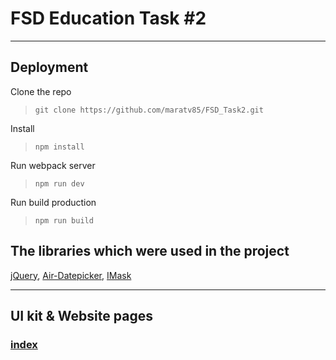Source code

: # FSD Education Task #2
---
## Deployment
Clone the repo
>```git clone https://github.com/maratv85/FSD_Task2.git```

Install
>```npm install```

Run webpack server
>```npm run dev```

Run build production
>```npm run build```

## The libraries which were used in the project

[jQuery](https://github.com/jquery/jquery),
[Air-Datepicker](https://github.com/t1m0n/air-datepicker),
[IMask](https://github.com/uNmAnNeR/imaskjs)

---
## UI kit & Website pages

### [index](https://maratv85.github.io/FSD_Task2/index.html)
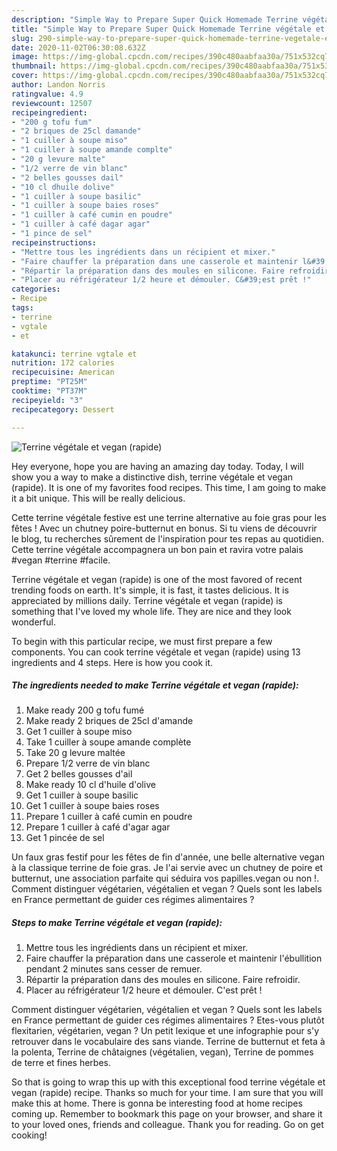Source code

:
 ```yaml
---
description: "Simple Way to Prepare Super Quick Homemade Terrine végétale et vegan (rapide)"
title: "Simple Way to Prepare Super Quick Homemade Terrine végétale et vegan (rapide)"
slug: 290-simple-way-to-prepare-super-quick-homemade-terrine-vegetale-et-vegan-rapide
date: 2020-11-02T06:30:08.632Z
image: https://img-global.cpcdn.com/recipes/390c480aabfaa30a/751x532cq70/terrine-vegetale-et-vegan-rapide-photo-principale-de-la-recette.jpg
thumbnail: https://img-global.cpcdn.com/recipes/390c480aabfaa30a/751x532cq70/terrine-vegetale-et-vegan-rapide-photo-principale-de-la-recette.jpg
cover: https://img-global.cpcdn.com/recipes/390c480aabfaa30a/751x532cq70/terrine-vegetale-et-vegan-rapide-photo-principale-de-la-recette.jpg
author: Landon Norris
ratingvalue: 4.9
reviewcount: 12507
recipeingredient:
- "200 g tofu fum"
- "2 briques de 25cl damande"
- "1 cuiller à soupe miso"
- "1 cuiller à soupe amande complte"
- "20 g levure malte"
- "1/2 verre de vin blanc"
- "2 belles gousses dail"
- "10 cl dhuile dolive"
- "1 cuiller à soupe basilic"
- "1 cuiller à soupe baies roses"
- "1 cuiller à café cumin en poudre"
- "1 cuiller à café dagar agar"
- "1 pince de sel"
recipeinstructions:
- "Mettre tous les ingrédients dans un récipient et mixer."
- "Faire chauffer la préparation dans une casserole et maintenir l&#39;ébullition pendant 2 minutes sans cesser de remuer."
- "Répartir la préparation dans des moules en silicone. Faire refroidir."
- "Placer au réfrigérateur 1/2 heure et démouler. C&#39;est prêt !"
categories:
- Recipe
tags:
- terrine
- vgtale
- et

katakunci: terrine vgtale et 
nutrition: 172 calories
recipecuisine: American
preptime: "PT25M"
cooktime: "PT37M"
recipeyield: "3"
recipecategory: Dessert

---
```



![Terrine végétale et vegan (rapide)](https://img-global.cpcdn.com/recipes/390c480aabfaa30a/751x532cq70/terrine-vegetale-et-vegan-rapide-photo-principale-de-la-recette.jpg)

Hey everyone, hope you are having an amazing day today. Today, I will show you a way to make a distinctive dish, terrine végétale et vegan (rapide). It is one of my favorites food recipes. This time, I am going to make it a bit unique. This will be really delicious.

Cette terrine végétale festive est une terrine alternative au foie gras pour les fêtes ! Avec un chutney poire-butternut en bonus. Si tu viens de découvrir le blog, tu recherches sûrement de l&#39;inspiration pour tes repas au quotidien. Cette terrine végétale accompagnera un bon pain et ravira votre palais #vegan #terrine #facile.

Terrine végétale et vegan (rapide) is one of the most favored of recent trending foods on earth. It's simple, it is fast, it tastes delicious. It is appreciated by millions daily. Terrine végétale et vegan (rapide) is something that I've loved my whole life. They are nice and they look wonderful.


To begin with this particular recipe, we must first prepare a few components. You can cook terrine végétale et vegan (rapide) using 13 ingredients and 4 steps. Here is how you cook it.

<!--inarticleads1-->

##### The ingredients needed to make Terrine végétale et vegan (rapide):

1. Make ready 200 g tofu fumé
1. Make ready 2 briques de 25cl d&#39;amande
1. Get 1 cuiller à soupe miso
1. Take 1 cuiller à soupe amande complète
1. Take 20 g levure maltée
1. Prepare 1/2 verre de vin blanc
1. Get 2 belles gousses d&#39;ail
1. Make ready 10 cl d&#39;huile d&#39;olive
1. Get 1 cuiller à soupe basilic
1. Get 1 cuiller à soupe baies roses
1. Prepare 1 cuiller à café cumin en poudre
1. Prepare 1 cuiller à café d&#39;agar agar
1. Get 1 pincée de sel


Un faux gras festif pour les fêtes de fin d&#39;année, une belle alternative vegan à la classique terrine de foie gras. Je l&#39;ai servie avec un chutney de poire et butternut, une association parfaite qui séduira vos papilles.vegan ou non !. Comment distinguer végétarien, végétalien et vegan ? Quels sont les labels en France permettant de guider ces régimes alimentaires ? 

<!--inarticleads2-->

##### Steps to make Terrine végétale et vegan (rapide):

1. Mettre tous les ingrédients dans un récipient et mixer.
1. Faire chauffer la préparation dans une casserole et maintenir l&#39;ébullition pendant 2 minutes sans cesser de remuer.
1. Répartir la préparation dans des moules en silicone. Faire refroidir.
1. Placer au réfrigérateur 1/2 heure et démouler. C&#39;est prêt !


Comment distinguer végétarien, végétalien et vegan ? Quels sont les labels en France permettant de guider ces régimes alimentaires ? Etes-vous plutôt flexitarien, végétarien, vegan ? Un petit lexique et une infographie pour s&#39;y retrouver dans le vocabulaire des sans viande. Terrine de butternut et feta à la polenta, Terrine de châtaignes (végétalien, vegan), Terrine de pommes de terre et fines herbes. 

So that is going to wrap this up with this exceptional food terrine végétale et vegan (rapide) recipe. Thanks so much for your time. I am sure that you will make this at home. There is gonna be interesting food at home recipes coming up. Remember to bookmark this page on your browser, and share it to your loved ones, friends and colleague. Thank you for reading. Go on get cooking!

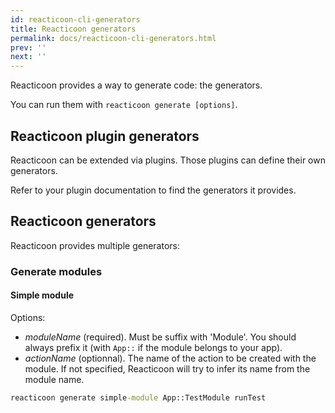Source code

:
 ```yaml
---
id: reacticoon-cli-generators
title: Reacticoon generators
permalink: docs/reacticoon-cli-generators.html
prev: ''
next: ''
---
```


Reacticoon provides a way to generate code: the generators.

You can run them with `reacticoon generate [options]`.

## Reacticoon plugin generators

Reacticoon can be extended via plugins. Those plugins can define their own generators.

Refer to your plugin documentation to find the generators it provides.

## Reacticoon generators

Reacticoon provides multiple generators:

### Generate modules

#### Simple module

Options:

- _moduleName_ (required). Must be suffix with 'Module'. You should always prefix it (with `App::` if the module belongs to your app).
- _actionName_ (optionnal). The name of the action to be created with the module. If not specified, Reacticoon will try to infer its name from the module name.

```cmd
reacticoon generate simple-module App::TestModule runTest
```
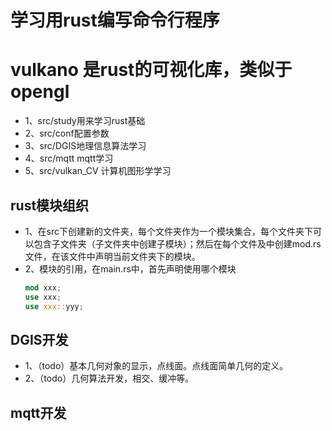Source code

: # 学习用rust编写命令行程序
# vulkano 是rust的可视化库，类似于opengl

- 1、src/study用来学习rust基础
- 2、src/conf配置参数
- 3、src/DGIS地理信息算法学习
- 4、src/mqtt mqtt学习
- 5、src/vulkan_CV 计算机图形学学习

## rust模块组织
- 1、在src下创建新的文件夹，每个文件夹作为一个模块集合，每个文件夹下可以包含子文件夹（子文件夹中创建子模块）；然后在每个文件及中创建mod.rs文件，在该文件中声明当前文件夹下的模块。
- 2、模块的引用，在main.rs中，首先声明使用哪个模块
  ```rust
  mod xxx;
  use xxx;
  use xxx::yyy;
  ```


## DGIS开发
- 1、（todo）基本几何对象的显示，点线面。点线面简单几何的定义。
- 2、（todo）几何算法开发，相交、缓冲等。


## mqtt开发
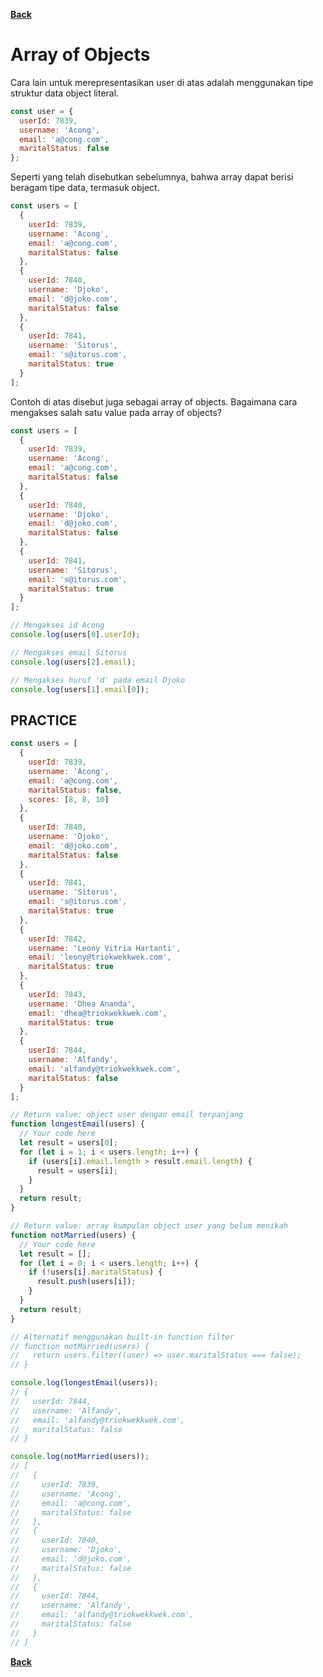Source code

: [**Back**](./es6-variables-nested-party-process-argv-arrow-function.md)

# Array of Objects

Cara lain untuk merepresentasikan user di atas adalah menggunakan tipe struktur data object literal.

```javascript
const user = {
  userId: 7839,
  username: 'Acong',
  email: 'a@cong.com',
  maritalStatus: false
};
```

Seperti yang telah disebutkan sebelumnya, bahwa array dapat berisi beragam tipe data, termasuk object.

```javascript
const users = [
  {
    userId: 7839,
    username: 'Acong',
    email: 'a@cong.com',
    maritalStatus: false
  },
  {
    userId: 7840,
    username: 'Djoko',
    email: 'd@joko.com',
    maritalStatus: false
  },
  {
    userId: 7841,
    username: 'Sitorus',
    email: 's@itorus.com',
    maritalStatus: true
  }
];
```

Contoh di atas disebut juga sebagai array of objects. Bagaimana cara mengakses salah satu value pada array of objects?

```javascript
const users = [
  {
    userId: 7839,
    username: 'Acong',
    email: 'a@cong.com',
    maritalStatus: false
  },
  {
    userId: 7840,
    username: 'Djoko',
    email: 'd@joko.com',
    maritalStatus: false
  },
  {
    userId: 7841,
    username: 'Sitorus',
    email: 's@itorus.com',
    maritalStatus: true
  }
];

// Mengakses id Acong
console.log(users[0].userId);

// Mengakses email Sitorus
console.log(users[2].email);

// Mengakses huruf 'd' pada email Djoko
console.log(users[1].email[0]);
```

## PRACTICE

```javascript
const users = [
  {
    userId: 7839,
    username: 'Acong',
    email: 'a@cong.com',
    maritalStatus: false,
    scores: [8, 8, 10]
  },
  {
    userId: 7840,
    username: 'Djoko',
    email: 'd@joko.com',
    maritalStatus: false
  },
  {
    userId: 7841,
    username: 'Sitorus',
    email: 's@itorus.com',
    maritalStatus: true
  },
  {
    userId: 7842,
    username: 'Leony Vitria Hartanti',
    email: 'leony@triokwekkwek.com',
    maritalStatus: true
  },
  {
    userId: 7843,
    username: 'Dhea Ananda',
    email: 'dhea@triokwekkwek.com',
    maritalStatus: true
  },
  {
    userId: 7844,
    username: 'Alfandy',
    email: 'alfandy@triokwekkwek.com',
    maritalStatus: false
  }
];

// Return value: object user dengan email terpanjang
function longestEmail(users) {
  // Your code here
  let result = users[0];
  for (let i = 1; i < users.length; i++) {
    if (users[i].email.length > result.email.length) {
      result = users[i];
    }
  }
  return result;
}

// Return value: array kumpulan object user yang belum menikah
function notMarried(users) {
  // Your code here
  let result = [];
  for (let i = 0; i < users.length; i++) {
    if (!users[i].maritalStatus) {
      result.push(users[i]);
    }
  }
  return result;
}

// Alternatif menggunakan built-in function filter
// function notMarried(users) {
//   return users.filter((user) => user.maritalStatus === false);
// }

console.log(longestEmail(users));
// {
//   userId: 7844,
//   username: 'Alfandy',
//   email: 'alfandy@triokwekkwek.com',
//   maritalStatus: false
// }

console.log(notMarried(users));
// [
//   {
//     userId: 7839,
//     username: 'Acong',
//     email: 'a@cong.com',
//     maritalStatus: false
//   },
//   {
//     userId: 7840,
//     username: 'Djoko',
//     email: 'd@joko.com',
//     maritalStatus: false
//   },
//   {
//     userId: 7844,
//     username: 'Alfandy',
//     email: 'alfandy@triokwekkwek.com',
//     maritalStatus: false
//   }
// ]
```

[**Back**](./es6-variables-nested-party-process-argv-arrow-function.md)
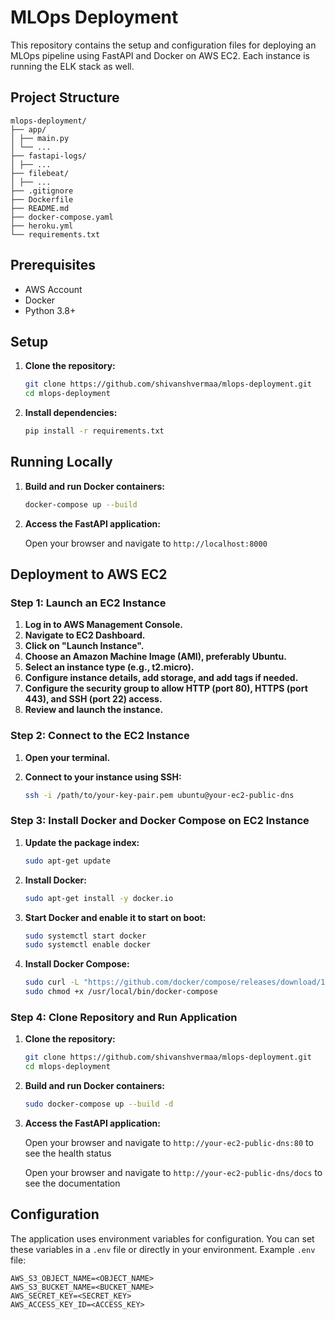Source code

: # MLOps Deployment

This repository contains the setup and configuration files for deploying an MLOps pipeline using FastAPI and Docker on AWS EC2.
Each instance is running the ELK stack as well.

## Project Structure

```
mlops-deployment/
├── app/
│ ├── main.py
│ └── ...
├── fastapi-logs/
│ ├── ...
├── filebeat/
│ ├── ...
├── .gitignore
├── Dockerfile
├── README.md
├── docker-compose.yaml
├── heroku.yml
└── requirements.txt
```

## Prerequisites

- AWS Account
- Docker
- Python 3.8+

## Setup

1. **Clone the repository:**

    ```bash
    git clone https://github.com/shivanshvermaa/mlops-deployment.git
    cd mlops-deployment
    ```

2. **Install dependencies:**

    ```bash
    pip install -r requirements.txt
    ```

## Running Locally

1. **Build and run Docker containers:**

    ```bash
    docker-compose up --build
    ```

2. **Access the FastAPI application:**

    Open your browser and navigate to `http://localhost:8000`

## Deployment to AWS EC2

### Step 1: Launch an EC2 Instance

1. **Log in to AWS Management Console.**
2. **Navigate to EC2 Dashboard.**
3. **Click on "Launch Instance".**
4. **Choose an Amazon Machine Image (AMI), preferably Ubuntu.**
5. **Select an instance type (e.g., t2.micro).**
6. **Configure instance details, add storage, and add tags if needed.**
7. **Configure the security group to allow HTTP (port 80), HTTPS (port 443), and SSH (port 22) access.**
8. **Review and launch the instance.**

### Step 2: Connect to the EC2 Instance

1. **Open your terminal.**
2. **Connect to your instance using SSH:**

    ```bash
    ssh -i /path/to/your-key-pair.pem ubuntu@your-ec2-public-dns
    ```

### Step 3: Install Docker and Docker Compose on EC2 Instance

1. **Update the package index:**

    ```bash
    sudo apt-get update
    ```

2. **Install Docker:**

    ```bash
    sudo apt-get install -y docker.io
    ```

3. **Start Docker and enable it to start on boot:**

    ```bash
    sudo systemctl start docker
    sudo systemctl enable docker
    ```

4. **Install Docker Compose:**

    ```bash
    sudo curl -L "https://github.com/docker/compose/releases/download/1.29.2/docker-compose-$(uname -s)-$(uname -m)" -o /usr/local/bin/docker-compose
    sudo chmod +x /usr/local/bin/docker-compose
    ```

### Step 4: Clone Repository and Run Application

1. **Clone the repository:**

    ```bash
    git clone https://github.com/shivanshvermaa/mlops-deployment.git
    cd mlops-deployment
    ```

2. **Build and run Docker containers:**

    ```bash
    sudo docker-compose up --build -d
    ```

3. **Access the FastAPI application:**

    Open your browser and navigate to `http://your-ec2-public-dns:80` to see the health status
   
    Open your browser and navigate to `http://your-ec2-public-dns/docs` to see the documentation

## Configuration

The application uses environment variables for configuration. You can set these variables in a `.env` file or directly in your environment. Example `.env` file:

```
AWS_S3_OBJECT_NAME=<OBJECT_NAME>
AWS_S3_BUCKET_NAME=<BUCKET_NAME>
AWS_SECRET_KEY=<SECRET_KEY>
AWS_ACCESS_KEY_ID=<ACCESS_KEY>
```
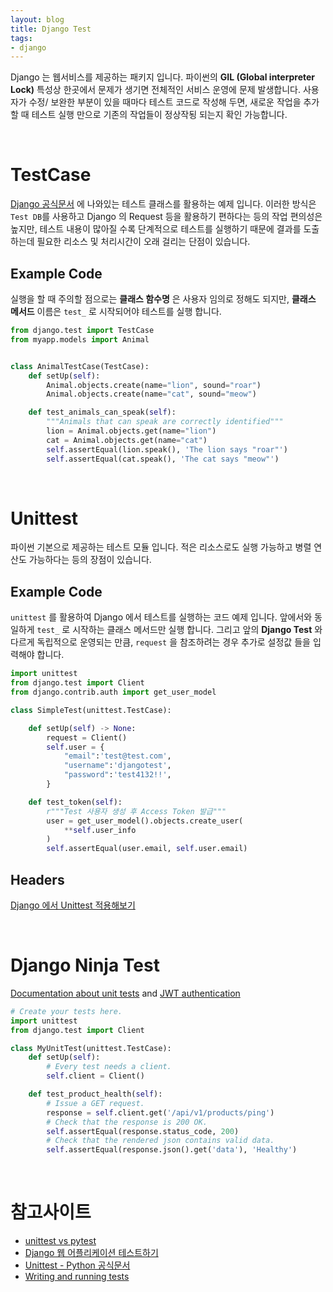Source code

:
 ```yaml
---
layout: blog
title: Django Test
tags:
- django
---
```


Django 는 웹서비스를 제공하는 패키지 입니다. 파이썬의 **GIL (Global interpreter Lock)** 특성상 한곳에서 문제가 생기면 전체적인 서비스 운영에 문제 발생합니다. 사용자가 수정/ 보완한 부분이 있을 때마다 테스트 코드로 작성해 두면, 새로운 작업을 추가할 때 테스트 실행 만으로 기존의 작업들이 정상작됭 되는지 확인 가능합니다.

<br/>

# TestCase
[Django 공식문서](https://docs.djangoproject.com/ko/4.2/topics/testing/overview/#writing-tests) 에 나와있는 테스트 클래스를 활용하는 예제 입니다. 이러한 방식은 `Test DB`를 사용하고 Django 의 Request 등을 활용하기 편하다는 등의 작업 편의성은 높지만, 테스트 내용이 많아질 수록 단계적으로 테스트를 실행하기 때문에 결과를 도출하는데 필요한 리소스 및 처리시간이 오래 걸리는 단점이 있습니다.

## Example Code
실행을 할 때 주의할 점으로는 **클래스 함수명** 은 사용자 임의로 정해도 되지만, **클래스 메서드** 이름은 `test_` 로 시작되어야 테스트를 실행 합니다.

```python
from django.test import TestCase
from myapp.models import Animal


class AnimalTestCase(TestCase):
    def setUp(self):
        Animal.objects.create(name="lion", sound="roar")
        Animal.objects.create(name="cat", sound="meow")

    def test_animals_can_speak(self):
        """Animals that can speak are correctly identified"""
        lion = Animal.objects.get(name="lion")
        cat = Animal.objects.get(name="cat")
        self.assertEqual(lion.speak(), 'The lion says "roar"')
        self.assertEqual(cat.speak(), 'The cat says "meow"')
``` 

<br/>

# Unittest
파이썬 기본으로 제공하는 테스트 모듈 입니다. 적은 리소스로도 실행 가능하고 병렬 연산도 가능하다는 등의 장점이 있습니다. 

## Example Code
`unittest` 를 활용하여 Django 에서 테스트를 실행하는 코드 예제 입니다. 앞에서와 동일하게 `test_` 로 시작하는 클래스 메서드만 실행 합니다. 그리고 앞의 **Django Test** 와 다르게 독립적으로 운영되는 만큼, `request` 을 참조하려는 경우 추가로 설정값 들을 입력해야 합니다.

```python
import unittest
from django.test import Client
from django.contrib.auth import get_user_model

class SimpleTest(unittest.TestCase):

    def setUp(self) -> None:
        request = Client()
        self.user = {
            "email":'test@test.com',
            "username":'djangotest',
            "password":'test4132!!',
        }

    def test_token(self):
        r"""Test 사용자 생성 후 Access Token 발급"""
        user = get_user_model().objects.create_user(
            **self.user_info
        )
        self.assertEqual(user.email, self.user.email)
```

## Headers
[Django 에서 Unittest 적용해보기](https://jakpentest.tistory.com/95)

<br/>

# Django Ninja Test
[Documentation about unit tests](https://github.com/vitalik/django-ninja/issues/258) and [JWT authentication](https://github.com/vitalik/django-ninja/issues/45)

```python
# Create your tests here.
import unittest
from django.test import Client

class MyUnitTest(unittest.TestCase):
    def setUp(self):
        # Every test needs a client.
        self.client = Client()

    def test_product_health(self):
        # Issue a GET request.
        response = self.client.get('/api/v1/products/ping')
        # Check that the response is 200 OK.
        self.assertEqual(response.status_code, 200)
        # Check that the rendered json contains valid data.
        self.assertEqual(response.json().get('data'), 'Healthy')
```

<br/>

# 참고사이트
- [unittest vs pytest](https://www.bangseongbeom.com/unittest-vs-pytest.html)
- [Django 웹 어플리케이션 테스트하기](https://developer.mozilla.org/ko/docs/Learn/Server-side/Django/Testing)
- [Unittest - Python 공식문서](https://docs.python.org/3/library/unittest.html#unittest.TestCase)
- [Writing and running tests](https://docs.djangoproject.com/ko/4.2/topics/testing/overview/)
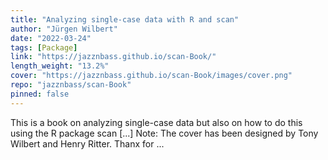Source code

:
 ```yaml
---
title: "Analyzing single-case data with R and scan"
author: "Jürgen Wilbert"
date: "2022-03-24"
tags: [Package]
link: "https://jazznbass.github.io/scan-Book/"
length_weight: "13.2%"
cover: "https://jazznbass.github.io/scan-Book/images/cover.png"
repo: "jazznbass/scan-Book"
pinned: false
---
```


This is a book on analyzing single-case data but also on how to do this using the R package scan [...] Note: The cover has been designed by Tony Wilbert and Henry Ritter.
Thanx for ...
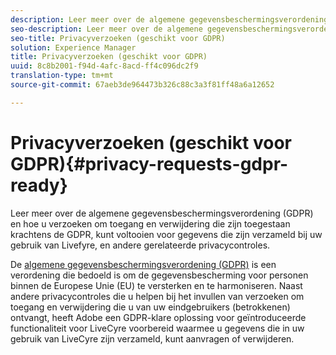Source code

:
 ```yaml
---
description: Leer meer over de algemene gegevensbeschermingsverordening (GDPR) en hoe u verzoeken om toegang en verwijdering die zijn toegestaan krachtens de GDPR, kunt voltooien voor gegevens die zijn verzameld bij uw gebruik van Livefyre, en andere gerelateerde privacycontroles.
seo-description: Leer meer over de algemene gegevensbeschermingsverordening (GDPR) en hoe u verzoeken om toegang en verwijdering die zijn toegestaan krachtens de GDPR, kunt voltooien voor gegevens die zijn verzameld bij uw gebruik van Livefyre, en andere gerelateerde privacycontroles.
seo-title: Privacyverzoeken (geschikt voor GDPR)
solution: Experience Manager
title: Privacyverzoeken (geschikt voor GDPR)
uuid: 8c8b2001-f94d-4afc-8acd-ff4c096dc2f9
translation-type: tm+mt
source-git-commit: 67aeb3de964473b326c88c3a3f81ff48a6a12652

---
```



# Privacyverzoeken (geschikt voor GDPR){#privacy-requests-gdpr-ready}

Leer meer over de algemene gegevensbeschermingsverordening (GDPR) en hoe u verzoeken om toegang en verwijdering die zijn toegestaan krachtens de GDPR, kunt voltooien voor gegevens die zijn verzameld bij uw gebruik van Livefyre, en andere gerelateerde privacycontroles.

De [algemene gegevensbeschermingsverordening (GDPR)](https://adobe.io/apis/cloudplatform/gdpr.html) is een verordening die bedoeld is om de gegevensbescherming voor personen binnen de Europese Unie (EU) te versterken en te harmoniseren. Naast andere privacycontroles die u helpen bij het invullen van verzoeken om toegang en verwijdering die u van uw eindgebruikers (betrokkenen) ontvangt, heeft Adobe een GDPR-klare oplossing voor geïntroduceerde functionaliteit voor LiveCyre voorbereid waarmee u gegevens die in uw gebruik van LiveCyre zijn verzameld, kunt aanvragen of verwijderen.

--------------------------------------------------

**Task to carry out**
Using the word "longestEmail" as the filter, copy each matching line from the material.

**Exercise answer**
function longestEmail(users) {
console.log(longestEmail(users));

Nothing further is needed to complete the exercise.